## WORK REQUEST:
The required output is the exact run of lines below that opens at the line with "The library has" and closes at the line with "When storing the".

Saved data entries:
___

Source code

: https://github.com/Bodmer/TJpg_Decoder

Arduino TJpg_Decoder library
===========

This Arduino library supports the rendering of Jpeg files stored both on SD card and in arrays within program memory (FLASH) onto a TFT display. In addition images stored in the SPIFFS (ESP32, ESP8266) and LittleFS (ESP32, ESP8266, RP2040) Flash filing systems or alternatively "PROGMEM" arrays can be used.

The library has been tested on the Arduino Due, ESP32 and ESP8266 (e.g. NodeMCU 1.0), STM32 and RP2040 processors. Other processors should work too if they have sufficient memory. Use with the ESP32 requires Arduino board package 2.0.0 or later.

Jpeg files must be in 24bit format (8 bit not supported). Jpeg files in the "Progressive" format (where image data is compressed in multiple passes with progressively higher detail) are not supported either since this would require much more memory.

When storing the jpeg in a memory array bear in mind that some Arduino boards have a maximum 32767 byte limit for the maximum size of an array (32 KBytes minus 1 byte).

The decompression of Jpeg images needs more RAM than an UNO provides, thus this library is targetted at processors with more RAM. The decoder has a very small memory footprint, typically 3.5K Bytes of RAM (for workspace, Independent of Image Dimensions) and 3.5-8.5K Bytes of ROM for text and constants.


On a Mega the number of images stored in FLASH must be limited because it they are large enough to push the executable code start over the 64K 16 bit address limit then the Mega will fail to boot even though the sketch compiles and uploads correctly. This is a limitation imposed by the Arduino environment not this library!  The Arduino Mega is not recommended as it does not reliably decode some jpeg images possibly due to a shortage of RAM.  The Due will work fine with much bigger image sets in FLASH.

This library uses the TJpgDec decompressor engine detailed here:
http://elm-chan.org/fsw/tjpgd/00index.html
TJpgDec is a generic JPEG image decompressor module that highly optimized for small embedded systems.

___

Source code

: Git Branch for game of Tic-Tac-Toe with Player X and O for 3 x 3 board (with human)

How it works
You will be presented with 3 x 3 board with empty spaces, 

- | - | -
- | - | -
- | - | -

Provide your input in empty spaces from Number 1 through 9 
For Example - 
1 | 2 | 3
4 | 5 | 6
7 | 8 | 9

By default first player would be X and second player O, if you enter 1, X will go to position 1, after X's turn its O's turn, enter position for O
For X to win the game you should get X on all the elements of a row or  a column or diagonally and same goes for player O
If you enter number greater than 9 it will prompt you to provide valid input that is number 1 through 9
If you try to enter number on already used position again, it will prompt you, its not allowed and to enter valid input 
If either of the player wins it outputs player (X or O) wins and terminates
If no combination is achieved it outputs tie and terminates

___

## SOLUTION TO THE PROBLEM:
The library has been tested on the Arduino Due, ESP32 and ESP8266 (e.g. NodeMCU 1.0), STM32 and RP2040 processors. Other processors should work too if they have sufficient memory. Use with the ESP32 requires Arduino board package 2.0.0 or later.

Jpeg files must be in 24bit format (8 bit not supported). Jpeg files in the "Progressive" format (where image data is compressed in multiple passes with progressively higher detail) are not supported either since this would require much more memory.

When storing the jpeg in a memory array bear in mind that some Arduino boards have a maximum 32767 byte limit for the maximum size of an array (32 KBytes minus 1 byte).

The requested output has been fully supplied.